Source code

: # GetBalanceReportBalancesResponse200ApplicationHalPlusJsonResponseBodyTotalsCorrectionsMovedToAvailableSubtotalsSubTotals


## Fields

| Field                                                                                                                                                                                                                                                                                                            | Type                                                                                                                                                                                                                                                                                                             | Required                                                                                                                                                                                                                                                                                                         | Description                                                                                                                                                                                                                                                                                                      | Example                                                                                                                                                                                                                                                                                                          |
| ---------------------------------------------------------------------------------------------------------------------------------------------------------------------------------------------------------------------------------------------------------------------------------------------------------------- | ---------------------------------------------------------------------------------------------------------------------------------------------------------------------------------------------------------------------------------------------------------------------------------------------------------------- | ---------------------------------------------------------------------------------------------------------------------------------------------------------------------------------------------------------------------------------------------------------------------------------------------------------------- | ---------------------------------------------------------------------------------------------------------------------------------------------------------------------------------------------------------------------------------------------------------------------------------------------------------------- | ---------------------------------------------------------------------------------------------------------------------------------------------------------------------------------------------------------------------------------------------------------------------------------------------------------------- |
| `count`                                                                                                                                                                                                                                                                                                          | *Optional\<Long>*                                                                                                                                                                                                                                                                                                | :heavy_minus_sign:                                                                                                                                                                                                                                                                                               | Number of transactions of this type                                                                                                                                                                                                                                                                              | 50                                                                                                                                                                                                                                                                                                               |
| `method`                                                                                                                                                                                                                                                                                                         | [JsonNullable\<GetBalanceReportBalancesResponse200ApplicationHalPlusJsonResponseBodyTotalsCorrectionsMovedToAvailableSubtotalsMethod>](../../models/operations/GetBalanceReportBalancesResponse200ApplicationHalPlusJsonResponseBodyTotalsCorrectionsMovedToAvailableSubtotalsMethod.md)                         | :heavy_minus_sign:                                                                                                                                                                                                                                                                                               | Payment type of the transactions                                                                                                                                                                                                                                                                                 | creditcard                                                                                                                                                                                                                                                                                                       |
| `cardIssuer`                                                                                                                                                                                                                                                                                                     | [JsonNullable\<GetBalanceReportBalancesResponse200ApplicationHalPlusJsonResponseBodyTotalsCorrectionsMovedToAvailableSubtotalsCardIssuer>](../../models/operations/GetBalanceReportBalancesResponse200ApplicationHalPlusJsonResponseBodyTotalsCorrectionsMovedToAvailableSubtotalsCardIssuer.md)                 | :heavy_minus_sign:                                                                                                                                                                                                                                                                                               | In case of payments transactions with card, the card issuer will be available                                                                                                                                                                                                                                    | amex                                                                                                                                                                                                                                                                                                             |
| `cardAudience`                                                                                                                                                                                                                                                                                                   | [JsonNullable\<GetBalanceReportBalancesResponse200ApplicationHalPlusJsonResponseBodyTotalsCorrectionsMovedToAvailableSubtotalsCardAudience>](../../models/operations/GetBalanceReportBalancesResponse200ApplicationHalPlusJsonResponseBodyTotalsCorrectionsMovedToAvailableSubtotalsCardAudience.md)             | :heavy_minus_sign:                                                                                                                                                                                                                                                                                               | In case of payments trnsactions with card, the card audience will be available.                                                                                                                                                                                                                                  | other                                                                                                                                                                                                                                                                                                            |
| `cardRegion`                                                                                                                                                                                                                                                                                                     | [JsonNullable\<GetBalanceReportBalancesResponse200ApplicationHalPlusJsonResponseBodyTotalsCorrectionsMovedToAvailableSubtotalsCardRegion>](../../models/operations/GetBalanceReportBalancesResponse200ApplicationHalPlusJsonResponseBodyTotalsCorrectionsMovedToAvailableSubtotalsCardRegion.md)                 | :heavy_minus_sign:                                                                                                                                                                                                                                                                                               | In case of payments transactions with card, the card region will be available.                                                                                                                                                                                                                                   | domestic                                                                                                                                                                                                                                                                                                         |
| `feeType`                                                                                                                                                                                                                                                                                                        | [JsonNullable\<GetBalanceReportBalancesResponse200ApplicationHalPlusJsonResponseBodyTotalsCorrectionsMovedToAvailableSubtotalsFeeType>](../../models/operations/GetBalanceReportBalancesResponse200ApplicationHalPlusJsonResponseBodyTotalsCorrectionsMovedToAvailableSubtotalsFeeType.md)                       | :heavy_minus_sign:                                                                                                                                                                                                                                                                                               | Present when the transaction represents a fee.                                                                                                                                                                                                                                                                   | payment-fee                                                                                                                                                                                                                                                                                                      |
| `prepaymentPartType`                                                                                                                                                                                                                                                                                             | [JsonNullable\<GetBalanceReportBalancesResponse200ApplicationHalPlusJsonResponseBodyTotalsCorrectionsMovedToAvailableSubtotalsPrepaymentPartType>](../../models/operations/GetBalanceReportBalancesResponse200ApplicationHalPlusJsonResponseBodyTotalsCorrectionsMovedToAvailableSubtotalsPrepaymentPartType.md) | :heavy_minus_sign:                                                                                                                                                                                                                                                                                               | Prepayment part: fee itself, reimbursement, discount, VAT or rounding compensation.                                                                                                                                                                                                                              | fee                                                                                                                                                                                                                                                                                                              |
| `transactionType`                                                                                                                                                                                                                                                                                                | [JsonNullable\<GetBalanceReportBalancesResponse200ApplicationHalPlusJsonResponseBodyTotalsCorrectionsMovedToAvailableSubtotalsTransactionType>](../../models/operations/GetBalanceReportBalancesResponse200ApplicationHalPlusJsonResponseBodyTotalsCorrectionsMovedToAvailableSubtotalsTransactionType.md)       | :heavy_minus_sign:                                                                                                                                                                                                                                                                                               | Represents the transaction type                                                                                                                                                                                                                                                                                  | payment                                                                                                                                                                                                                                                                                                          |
·····
Work item:
Could you write out all of the data again, exactly as given?

Reply to the exercise:
Source code

: # GetBalanceReportBalancesResponse200ApplicationHalPlusJsonResponseBodyTotalsCorrectionsMovedToAvailableSubtotalsSubTotals


## Fields

| Field                                                                                                                                                                                                                                                                                                            | Type                                                                                                                                                                                                                                                                                                             | Required                                                                                                                                                                                                                                                                                                         | Description                                                                                                                                                                                                                                                                                                      | Example                                                                                                                                                                                                                                                                                                          |
| ---------------------------------------------------------------------------------------------------------------------------------------------------------------------------------------------------------------------------------------------------------------------------------------------------------------- | ---------------------------------------------------------------------------------------------------------------------------------------------------------------------------------------------------------------------------------------------------------------------------------------------------------------- | ---------------------------------------------------------------------------------------------------------------------------------------------------------------------------------------------------------------------------------------------------------------------------------------------------------------- | ---------------------------------------------------------------------------------------------------------------------------------------------------------------------------------------------------------------------------------------------------------------------------------------------------------------- | ---------------------------------------------------------------------------------------------------------------------------------------------------------------------------------------------------------------------------------------------------------------------------------------------------------------- |
| `count`                                                                                                                                                                                                                                                                                                          | *Optional\<Long>*                                                                                                                                                                                                                                                                                                | :heavy_minus_sign:                                                                                                                                                                                                                                                                                               | Number of transactions of this type                                                                                                                                                                                                                                                                              | 50                                                                                                                                                                                                                                                                                                               |
| `method`                                                                                                                                                                                                                                                                                                         | [JsonNullable\<GetBalanceReportBalancesResponse200ApplicationHalPlusJsonResponseBodyTotalsCorrectionsMovedToAvailableSubtotalsMethod>](../../models/operations/GetBalanceReportBalancesResponse200ApplicationHalPlusJsonResponseBodyTotalsCorrectionsMovedToAvailableSubtotalsMethod.md)                         | :heavy_minus_sign:                                                                                                                                                                                                                                                                                               | Payment type of the transactions                                                                                                                                                                                                                                                                                 | creditcard                                                                                                                                                                                                                                                                                                       |
| `cardIssuer`                                                                                                                                                                                                                                                                                                     | [JsonNullable\<GetBalanceReportBalancesResponse200ApplicationHalPlusJsonResponseBodyTotalsCorrectionsMovedToAvailableSubtotalsCardIssuer>](../../models/operations/GetBalanceReportBalancesResponse200ApplicationHalPlusJsonResponseBodyTotalsCorrectionsMovedToAvailableSubtotalsCardIssuer.md)                 | :heavy_minus_sign:                                                                                                                                                                                                                                                                                               | In case of payments transactions with card, the card issuer will be available                                                                                                                                                                                                                                    | amex                                                                                                                                                                                                                                                                                                             |
| `cardAudience`                                                                                                                                                                                                                                                                                                   | [JsonNullable\<GetBalanceReportBalancesResponse200ApplicationHalPlusJsonResponseBodyTotalsCorrectionsMovedToAvailableSubtotalsCardAudience>](../../models/operations/GetBalanceReportBalancesResponse200ApplicationHalPlusJsonResponseBodyTotalsCorrectionsMovedToAvailableSubtotalsCardAudience.md)             | :heavy_minus_sign:                                                                                                                                                                                                                                                                                               | In case of payments trnsactions with card, the card audience will be available.                                                                                                                                                                                                                                  | other                                                                                                                                                                                                                                                                                                            |
| `cardRegion`                                                                                                                                                                                                                                                                                                     | [JsonNullable\<GetBalanceReportBalancesResponse200ApplicationHalPlusJsonResponseBodyTotalsCorrectionsMovedToAvailableSubtotalsCardRegion>](../../models/operations/GetBalanceReportBalancesResponse200ApplicationHalPlusJsonResponseBodyTotalsCorrectionsMovedToAvailableSubtotalsCardRegion.md)                 | :heavy_minus_sign:                                                                                                                                                                                                                                                                                               | In case of payments transactions with card, the card region will be available.                                                                                                                                                                                                                                   | domestic                                                                                                                                                                                                                                                                                                         |
| `feeType`                                                                                                                                                                                                                                                                                                        | [JsonNullable\<GetBalanceReportBalancesResponse200ApplicationHalPlusJsonResponseBodyTotalsCorrectionsMovedToAvailableSubtotalsFeeType>](../../models/operations/GetBalanceReportBalancesResponse200ApplicationHalPlusJsonResponseBodyTotalsCorrectionsMovedToAvailableSubtotalsFeeType.md)                       | :heavy_minus_sign:                                                                                                                                                                                                                                                                                               | Present when the transaction represents a fee.                                                                                                                                                                                                                                                                   | payment-fee                                                                                                                                                                                                                                                                                                      |
| `prepaymentPartType`                                                                                                                                                                                                                                                                                             | [JsonNullable\<GetBalanceReportBalancesResponse200ApplicationHalPlusJsonResponseBodyTotalsCorrectionsMovedToAvailableSubtotalsPrepaymentPartType>](../../models/operations/GetBalanceReportBalancesResponse200ApplicationHalPlusJsonResponseBodyTotalsCorrectionsMovedToAvailableSubtotalsPrepaymentPartType.md) | :heavy_minus_sign:                                                                                                                                                                                                                                                                                               | Prepayment part: fee itself, reimbursement, discount, VAT or rounding compensation.                                                                                                                                                                                                                              | fee                                                                                                                                                                                                                                                                                                              |
| `transactionType`                                                                                                                                                                                                                                                                                                | [JsonNullable\<GetBalanceReportBalancesResponse200ApplicationHalPlusJsonResponseBodyTotalsCorrectionsMovedToAvailableSubtotalsTransactionType>](../../models/operations/GetBalanceReportBalancesResponse200ApplicationHalPlusJsonResponseBodyTotalsCorrectionsMovedToAvailableSubtotalsTransactionType.md)       | :heavy_minus_sign:                                                                                                                                                                                                                                                                                               | Represents the transaction type                                                                                                                                                                                                                                                                                  | payment                                                                                                                                                                                                                                                                                                          |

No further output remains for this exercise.